## Task to carry out
Repeat everything from the first line of the listing below through the line that contains "extend the expressivity", exactly. Leave out pictures.

## Data for the task
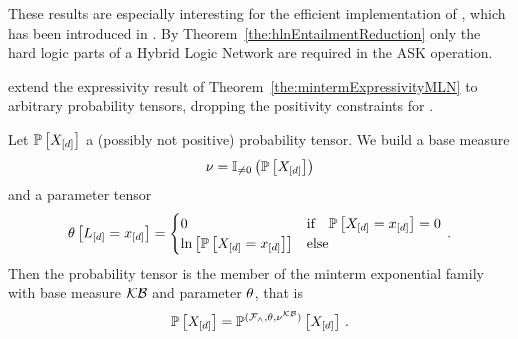 These results are especially interesting for the efficient implementation of , which has been introduced in .
By Theorem~\ref{the:hlnEntailmentReduction} only the hard logic parts of a Hybrid Logic Network are required in the ASK operation.


\HybridLogicNetworks{} extend the expressivity result of Theorem~\ref{the:mintermExpressivityMLN} to arbitrary probability tensors, dropping the positivity constraints for \MarkovLogicNetworks{}.

\begin{theorem}
    \label{the:mintermExpressivityHLN}
    Let $\mathbb{P}\left[X_{[d]}\right]$ a (possibly not positive) probability tensor.
    We build a base measure
    \[ \nu = \mathbb{I}_{\neq0}\left(\mathbb{P}\left[X_{[d]}\right]\right) \]
    and a parameter tensor
    \begin{align*}
        \theta\left[L_{[d]}=x_{[d]}\right]
        = \begin{cases}
              0 & \text{if} \quad \mathbb{P}\left[X_{[d]}=x_{[d]}\right] = 0  \\
              \ln \left[ \mathbb{P}\left[X_{[d]}=x_{[d]}\right] \right] & \text{else}
        \end{cases} \, .
    \end{align*}
    Then the probability tensor is the member of the minterm exponential family with base measure $\mathcal{KB}$ and parameter $\theta$, that is
    \[ \mathbb{P}\left[X_{[d]}\right] = \mathbb{P}^{(\mathcal{F}_{\land},\theta,\nu^{\mathcal{KB}})}\left[X_{[d]}\right] \, . \]
\end{theorem}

## Response below
 These results are especially interesting for the efficient implementation of , which has been introduced in .
By Theorem~\ref{the:hlnEntailmentReduction} only the hard logic parts of a Hybrid Logic Network are required in the ASK operation.


\HybridLogicNetworks{} extend the expressivity result of Theorem~\ref{the:mintermExpressivityMLN} to arbitrary probability tensors, dropping the positivity constraints for \MarkovLogicNetworks{}.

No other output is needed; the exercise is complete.